Registration of a revision petition filed under Section 50 (2) or admission of a revision petition under Section 50 (1), will not come in the way of examining whether there has been compliance with the statutory requirement under Section 29 (1 ). When a district Court registers a revision petition or when a High Court admits a petition, normally it is done without notice to the respondent-landlord and without hearing him. The Court proceeds on the averments and representations made in the revision petition in regard to payment/deposit of up-to-date rents. The correctness of such a statement can be examined only when the landlord appears and contests the claim of the tenant. It is always, therefore, open to the landlord to demonstrate that the tenant who has filed the revision petition under Section 50, has not complied with Section 29 (1) by depositing all arrears of rents up-to-date, as on the date of filing the revision petition. The Court is bound to consider such question, when raised, irrespective of registration or admission of the revision petition. ( 15 ) THE decision of the Supreme Court in Hukumchand's case, supra, relied on by the respondents is of no assistance. In that case, the High court had dismissed a revision petition under Section 115 of the CPC on the ground that the revision petitioner had failed to deposit the rents. In an appeal filed by the landlord before the Supreme Court, the tenant's counsel conceded that the revision could not have been dismissed on that ground. The Supreme Court, therefore, held: "revision petition once admitted has to be disposed of on merits. The High Court was in error in dismissing the revision petition on account of failure of the appellants to deposit some rent which had become due". What was considered and decided was whether the High Court, having admitted a revision petition under Section 115 of the CPC, could subsequently reject the revision petition on the ground that the revision petitioner had failed to deposit some rent which had become due. The statutory requirement of section 29 that no tenant shall be entitled to prefer or prosecute a revision under Section 50, unless he pays or deposits up-to-date rents, is inapplicable to revisions under Section 115 of the CPC.
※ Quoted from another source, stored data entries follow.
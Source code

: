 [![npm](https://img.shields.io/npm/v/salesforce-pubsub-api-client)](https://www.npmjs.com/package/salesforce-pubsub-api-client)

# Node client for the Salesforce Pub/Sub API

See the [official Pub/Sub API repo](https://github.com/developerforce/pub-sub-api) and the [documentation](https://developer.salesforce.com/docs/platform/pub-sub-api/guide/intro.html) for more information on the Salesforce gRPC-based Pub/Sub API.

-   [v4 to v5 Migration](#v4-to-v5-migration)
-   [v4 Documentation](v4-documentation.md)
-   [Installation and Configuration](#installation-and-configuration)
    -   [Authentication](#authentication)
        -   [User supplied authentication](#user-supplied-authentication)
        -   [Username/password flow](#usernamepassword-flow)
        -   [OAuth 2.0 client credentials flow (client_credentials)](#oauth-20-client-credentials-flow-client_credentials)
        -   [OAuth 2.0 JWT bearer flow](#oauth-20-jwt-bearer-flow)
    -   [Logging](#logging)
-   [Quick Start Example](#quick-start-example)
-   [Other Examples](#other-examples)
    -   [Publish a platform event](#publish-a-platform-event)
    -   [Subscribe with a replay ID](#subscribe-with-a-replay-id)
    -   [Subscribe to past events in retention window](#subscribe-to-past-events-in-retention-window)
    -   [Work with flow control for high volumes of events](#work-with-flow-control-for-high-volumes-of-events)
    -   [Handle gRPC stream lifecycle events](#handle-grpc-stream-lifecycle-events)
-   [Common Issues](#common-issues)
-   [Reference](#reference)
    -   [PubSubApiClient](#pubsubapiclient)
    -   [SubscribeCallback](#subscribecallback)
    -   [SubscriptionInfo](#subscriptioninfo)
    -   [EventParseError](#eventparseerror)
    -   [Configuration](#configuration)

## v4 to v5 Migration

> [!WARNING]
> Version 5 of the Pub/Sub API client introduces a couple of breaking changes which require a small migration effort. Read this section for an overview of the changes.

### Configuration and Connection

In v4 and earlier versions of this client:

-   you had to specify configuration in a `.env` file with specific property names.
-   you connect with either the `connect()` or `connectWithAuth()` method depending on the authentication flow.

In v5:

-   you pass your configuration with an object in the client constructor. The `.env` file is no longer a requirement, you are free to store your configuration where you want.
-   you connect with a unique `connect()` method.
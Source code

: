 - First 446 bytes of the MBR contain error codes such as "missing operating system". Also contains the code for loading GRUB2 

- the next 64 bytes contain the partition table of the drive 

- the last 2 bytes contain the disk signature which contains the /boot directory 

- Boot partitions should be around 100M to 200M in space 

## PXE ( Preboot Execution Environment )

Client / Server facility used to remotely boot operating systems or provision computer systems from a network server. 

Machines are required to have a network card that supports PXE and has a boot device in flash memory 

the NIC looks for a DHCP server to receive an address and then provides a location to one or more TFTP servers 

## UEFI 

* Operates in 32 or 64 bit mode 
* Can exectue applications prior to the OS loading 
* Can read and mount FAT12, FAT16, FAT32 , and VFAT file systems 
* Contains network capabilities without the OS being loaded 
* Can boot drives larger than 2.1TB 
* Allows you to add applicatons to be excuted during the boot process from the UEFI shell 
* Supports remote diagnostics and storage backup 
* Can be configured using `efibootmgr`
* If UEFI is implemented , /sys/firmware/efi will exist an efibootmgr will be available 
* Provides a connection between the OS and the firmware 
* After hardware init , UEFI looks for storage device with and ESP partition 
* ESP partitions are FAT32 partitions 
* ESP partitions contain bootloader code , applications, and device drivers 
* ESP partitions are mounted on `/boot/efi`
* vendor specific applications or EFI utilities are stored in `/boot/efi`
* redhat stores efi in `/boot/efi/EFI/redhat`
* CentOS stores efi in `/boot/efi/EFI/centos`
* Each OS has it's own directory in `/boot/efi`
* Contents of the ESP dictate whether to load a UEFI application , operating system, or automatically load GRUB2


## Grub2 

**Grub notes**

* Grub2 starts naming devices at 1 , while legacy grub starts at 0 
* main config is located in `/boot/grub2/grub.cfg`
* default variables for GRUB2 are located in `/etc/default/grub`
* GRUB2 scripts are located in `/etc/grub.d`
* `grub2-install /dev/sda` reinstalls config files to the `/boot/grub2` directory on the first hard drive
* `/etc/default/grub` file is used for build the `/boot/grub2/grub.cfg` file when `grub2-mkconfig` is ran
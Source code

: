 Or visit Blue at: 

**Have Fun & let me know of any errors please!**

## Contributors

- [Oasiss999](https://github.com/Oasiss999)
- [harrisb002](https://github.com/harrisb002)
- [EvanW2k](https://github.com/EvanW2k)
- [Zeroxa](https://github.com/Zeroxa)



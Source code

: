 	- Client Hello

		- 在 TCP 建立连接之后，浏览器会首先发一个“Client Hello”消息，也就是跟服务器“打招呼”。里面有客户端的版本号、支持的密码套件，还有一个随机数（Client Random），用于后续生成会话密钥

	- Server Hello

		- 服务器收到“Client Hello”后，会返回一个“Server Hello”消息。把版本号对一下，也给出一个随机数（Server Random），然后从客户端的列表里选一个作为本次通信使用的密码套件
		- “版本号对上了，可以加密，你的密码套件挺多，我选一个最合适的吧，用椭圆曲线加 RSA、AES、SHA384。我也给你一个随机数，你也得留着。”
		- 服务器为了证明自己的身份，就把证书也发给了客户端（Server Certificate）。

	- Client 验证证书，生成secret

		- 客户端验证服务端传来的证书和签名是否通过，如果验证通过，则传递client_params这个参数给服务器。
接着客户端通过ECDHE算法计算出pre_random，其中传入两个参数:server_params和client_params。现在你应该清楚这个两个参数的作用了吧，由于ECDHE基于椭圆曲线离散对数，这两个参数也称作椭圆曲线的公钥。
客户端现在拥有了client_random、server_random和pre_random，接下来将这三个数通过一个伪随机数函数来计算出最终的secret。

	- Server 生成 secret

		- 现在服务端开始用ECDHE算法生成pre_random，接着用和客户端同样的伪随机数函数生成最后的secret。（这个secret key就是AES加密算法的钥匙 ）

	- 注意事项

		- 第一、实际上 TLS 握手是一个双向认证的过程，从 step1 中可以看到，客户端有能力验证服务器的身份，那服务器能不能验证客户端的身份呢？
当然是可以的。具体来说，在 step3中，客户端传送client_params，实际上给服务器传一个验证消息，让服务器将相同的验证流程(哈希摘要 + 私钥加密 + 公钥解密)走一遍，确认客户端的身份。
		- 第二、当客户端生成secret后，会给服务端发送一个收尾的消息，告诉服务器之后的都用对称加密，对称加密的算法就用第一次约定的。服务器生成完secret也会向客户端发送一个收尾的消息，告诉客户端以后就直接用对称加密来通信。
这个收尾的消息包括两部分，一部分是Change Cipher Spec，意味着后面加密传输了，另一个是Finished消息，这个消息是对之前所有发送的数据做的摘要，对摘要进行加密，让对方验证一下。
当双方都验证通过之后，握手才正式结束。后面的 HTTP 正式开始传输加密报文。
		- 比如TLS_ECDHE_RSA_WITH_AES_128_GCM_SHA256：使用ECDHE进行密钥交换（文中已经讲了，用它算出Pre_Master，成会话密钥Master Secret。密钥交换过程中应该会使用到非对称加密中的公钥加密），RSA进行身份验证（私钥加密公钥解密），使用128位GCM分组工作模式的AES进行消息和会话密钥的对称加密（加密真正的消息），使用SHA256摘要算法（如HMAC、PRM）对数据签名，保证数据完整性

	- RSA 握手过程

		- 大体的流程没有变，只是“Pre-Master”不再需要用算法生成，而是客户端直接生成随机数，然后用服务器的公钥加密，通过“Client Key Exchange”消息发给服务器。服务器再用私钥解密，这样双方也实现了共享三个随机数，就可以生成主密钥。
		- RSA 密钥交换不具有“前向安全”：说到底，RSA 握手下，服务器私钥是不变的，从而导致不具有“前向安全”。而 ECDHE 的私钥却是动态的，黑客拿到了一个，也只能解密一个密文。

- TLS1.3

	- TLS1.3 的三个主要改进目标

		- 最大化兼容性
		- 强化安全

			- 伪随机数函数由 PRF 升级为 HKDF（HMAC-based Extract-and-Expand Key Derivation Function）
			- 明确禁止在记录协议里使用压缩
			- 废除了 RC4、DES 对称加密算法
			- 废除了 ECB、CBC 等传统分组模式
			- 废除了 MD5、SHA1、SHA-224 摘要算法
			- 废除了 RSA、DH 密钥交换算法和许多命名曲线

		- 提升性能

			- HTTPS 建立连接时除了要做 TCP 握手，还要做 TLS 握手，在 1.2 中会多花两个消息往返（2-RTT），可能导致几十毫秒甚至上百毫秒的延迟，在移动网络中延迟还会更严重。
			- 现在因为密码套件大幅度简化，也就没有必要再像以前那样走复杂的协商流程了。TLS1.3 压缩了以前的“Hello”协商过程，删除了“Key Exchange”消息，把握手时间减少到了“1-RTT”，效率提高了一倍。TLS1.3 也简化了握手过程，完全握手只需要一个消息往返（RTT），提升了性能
The statutory requirement of section 29 that no tenant shall be entitled to prefer or prosecute a revision under Section 50, unless he pays or deposits up-to-date rents, is inapplicable to revisions under Section 115 of the CPC. Therefore, any principle laid down in Hukumchand's case, with reference to a revision petition under Section 115 of the CPC will not apply to a revision petition under Section 50 of the Act. There is yet another ground for the inapplicability of Hukumchand's case to a revision proceedings before a district Court. A revision petition filed before the High Court is listed for admission and the High Court after considering the grounds of revision and hearing the petitioner, applies its mind and decides whether the revision petition is worthy of being entertained for a regular hearing. But, there is no such 'admission' stage for registration of revision petition before the District Court. Therefore, mere registration of a revision petition will not bar a subsequent consideration whether the revision petitioner has complied with the requirements of law. But nothing stated in this para, will come in the way of High Court ensuring due payment of rents by a tenant, during the pendency of a second revision filed by the tenant, under Section 115 of the CPC. ( 16 ) THE District Court, therefore, committed an error of jurisdiction in holding that the question of maintainability of a revision petition on the ground of non-compliance with Section 29 (1) by non-payment or non-deposit of up-to-date rent on or before the date of filing the revision petition, cannot be considered once the revision petition was registered. If landlords are to be denied the benefit of Section 29 (1), and if tenants can avoid the penal consequences of non-compliance with Section 29 (1), merely because the revision petition is registered, that part of Section 29 (1) requiring the tenant to pay or deposit the up-to-date rents as a condition for preferring a revision petition, will be rendered otiose. Hence, the first point is answered in the negative and in favour of the petitioners. Re: Point (ii): ( 17 ) IT is no doubt true that sub-section (1) of Section 29 requires the tenant who files a revision petition under Section 50 to pay or deposit the rents upto that date before filing the revision petition.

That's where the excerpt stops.